◆ **Input for this task**

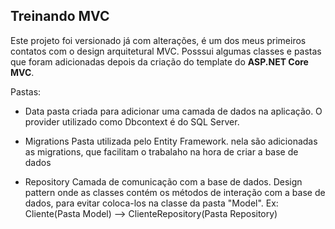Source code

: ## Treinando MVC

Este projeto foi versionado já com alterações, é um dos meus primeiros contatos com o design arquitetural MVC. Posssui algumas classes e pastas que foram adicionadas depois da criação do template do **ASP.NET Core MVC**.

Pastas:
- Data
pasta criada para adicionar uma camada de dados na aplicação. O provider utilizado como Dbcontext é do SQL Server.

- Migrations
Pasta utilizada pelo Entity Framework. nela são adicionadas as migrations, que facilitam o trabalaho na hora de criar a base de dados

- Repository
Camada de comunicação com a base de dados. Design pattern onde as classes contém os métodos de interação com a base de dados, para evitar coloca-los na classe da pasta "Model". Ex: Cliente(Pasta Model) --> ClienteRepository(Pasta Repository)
--
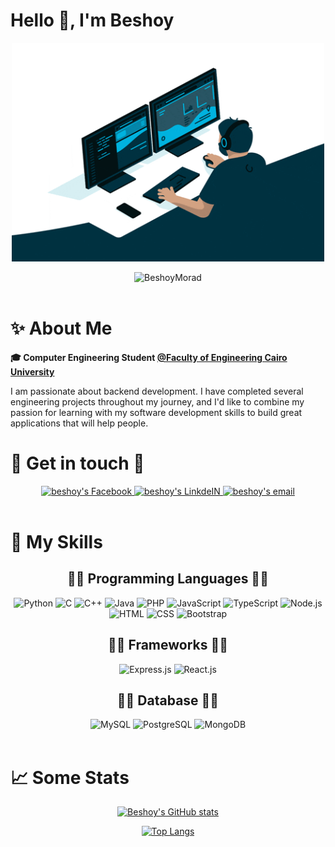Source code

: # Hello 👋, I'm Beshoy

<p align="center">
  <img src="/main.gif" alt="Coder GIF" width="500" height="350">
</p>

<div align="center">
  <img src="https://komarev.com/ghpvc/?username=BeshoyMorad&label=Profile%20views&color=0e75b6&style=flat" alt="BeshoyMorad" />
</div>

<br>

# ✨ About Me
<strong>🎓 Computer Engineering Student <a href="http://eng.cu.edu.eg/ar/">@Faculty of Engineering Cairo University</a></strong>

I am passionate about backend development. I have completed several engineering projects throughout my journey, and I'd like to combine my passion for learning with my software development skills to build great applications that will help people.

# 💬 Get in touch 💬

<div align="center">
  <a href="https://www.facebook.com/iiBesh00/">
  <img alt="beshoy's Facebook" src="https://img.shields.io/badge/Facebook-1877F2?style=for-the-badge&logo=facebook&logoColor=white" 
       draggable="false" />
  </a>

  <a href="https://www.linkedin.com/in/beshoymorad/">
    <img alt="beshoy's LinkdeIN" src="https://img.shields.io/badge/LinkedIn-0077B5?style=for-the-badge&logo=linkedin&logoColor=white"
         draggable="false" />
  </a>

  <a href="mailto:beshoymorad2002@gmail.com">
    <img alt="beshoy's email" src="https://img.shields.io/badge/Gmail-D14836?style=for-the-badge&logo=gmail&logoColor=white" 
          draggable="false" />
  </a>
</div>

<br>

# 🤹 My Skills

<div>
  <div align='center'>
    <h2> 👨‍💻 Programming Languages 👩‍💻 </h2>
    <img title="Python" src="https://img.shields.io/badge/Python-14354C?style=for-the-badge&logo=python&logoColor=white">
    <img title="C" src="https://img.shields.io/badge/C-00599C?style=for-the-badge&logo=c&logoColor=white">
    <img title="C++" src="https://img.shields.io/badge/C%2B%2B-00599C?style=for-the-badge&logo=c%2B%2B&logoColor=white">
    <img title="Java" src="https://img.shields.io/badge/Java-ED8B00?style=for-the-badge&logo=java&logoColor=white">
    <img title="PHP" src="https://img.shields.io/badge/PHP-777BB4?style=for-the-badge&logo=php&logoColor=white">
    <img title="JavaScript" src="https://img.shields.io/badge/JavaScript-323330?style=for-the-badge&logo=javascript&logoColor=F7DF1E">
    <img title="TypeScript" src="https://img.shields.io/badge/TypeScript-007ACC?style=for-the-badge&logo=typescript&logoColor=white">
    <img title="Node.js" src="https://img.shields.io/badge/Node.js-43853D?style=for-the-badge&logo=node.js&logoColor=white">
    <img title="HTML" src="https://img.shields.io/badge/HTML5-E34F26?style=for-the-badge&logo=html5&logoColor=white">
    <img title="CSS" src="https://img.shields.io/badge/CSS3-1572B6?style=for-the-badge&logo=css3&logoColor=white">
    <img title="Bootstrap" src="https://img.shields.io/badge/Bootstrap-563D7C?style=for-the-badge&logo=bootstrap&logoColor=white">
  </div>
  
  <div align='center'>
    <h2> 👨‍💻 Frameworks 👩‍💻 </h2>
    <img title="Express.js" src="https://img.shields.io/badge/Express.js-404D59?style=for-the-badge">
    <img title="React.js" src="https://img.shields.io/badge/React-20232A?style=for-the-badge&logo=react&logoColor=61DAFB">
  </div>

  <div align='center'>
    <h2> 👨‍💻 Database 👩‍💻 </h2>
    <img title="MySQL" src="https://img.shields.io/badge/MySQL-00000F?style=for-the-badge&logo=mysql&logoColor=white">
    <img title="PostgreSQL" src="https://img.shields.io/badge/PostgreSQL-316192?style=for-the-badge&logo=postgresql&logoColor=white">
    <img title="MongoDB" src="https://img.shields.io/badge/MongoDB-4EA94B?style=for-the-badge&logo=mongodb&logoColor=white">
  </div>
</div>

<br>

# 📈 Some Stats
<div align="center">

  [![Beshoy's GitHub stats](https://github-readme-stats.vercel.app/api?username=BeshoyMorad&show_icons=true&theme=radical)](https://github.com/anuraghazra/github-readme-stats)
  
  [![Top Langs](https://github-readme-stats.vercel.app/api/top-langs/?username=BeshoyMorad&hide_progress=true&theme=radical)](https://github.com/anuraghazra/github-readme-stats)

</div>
---
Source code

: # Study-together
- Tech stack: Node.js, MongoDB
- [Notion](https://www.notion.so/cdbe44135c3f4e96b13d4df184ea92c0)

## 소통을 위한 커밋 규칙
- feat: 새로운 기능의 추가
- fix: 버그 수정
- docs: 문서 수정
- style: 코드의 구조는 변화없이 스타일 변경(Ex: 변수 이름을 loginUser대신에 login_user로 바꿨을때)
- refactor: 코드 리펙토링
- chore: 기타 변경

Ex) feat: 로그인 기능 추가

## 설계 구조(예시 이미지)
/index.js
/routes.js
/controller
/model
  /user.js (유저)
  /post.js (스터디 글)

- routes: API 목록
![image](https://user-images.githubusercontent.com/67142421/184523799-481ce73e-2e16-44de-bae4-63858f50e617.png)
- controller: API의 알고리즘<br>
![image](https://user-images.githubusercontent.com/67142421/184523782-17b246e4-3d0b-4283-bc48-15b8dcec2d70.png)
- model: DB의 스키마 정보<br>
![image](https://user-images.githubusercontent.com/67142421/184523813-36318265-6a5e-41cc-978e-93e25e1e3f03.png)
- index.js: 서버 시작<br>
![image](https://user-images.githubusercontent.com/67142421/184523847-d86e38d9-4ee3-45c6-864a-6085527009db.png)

◆ **Instructions for the task**
Report each line in the entries where the string "adicionadas" occurs.

◆ **Solution to the exercise**
Este projeto foi versionado já com alterações, é um dos meus primeiros contatos com o design arquitetural MVC. Posssui algumas classes e pastas que foram adicionadas depois da criação do template do **ASP.NET Core MVC**.
Pasta utilizada pelo Entity Framework. nela são adicionadas as migrations, que facilitam o trabalaho na hora de criar a base de dados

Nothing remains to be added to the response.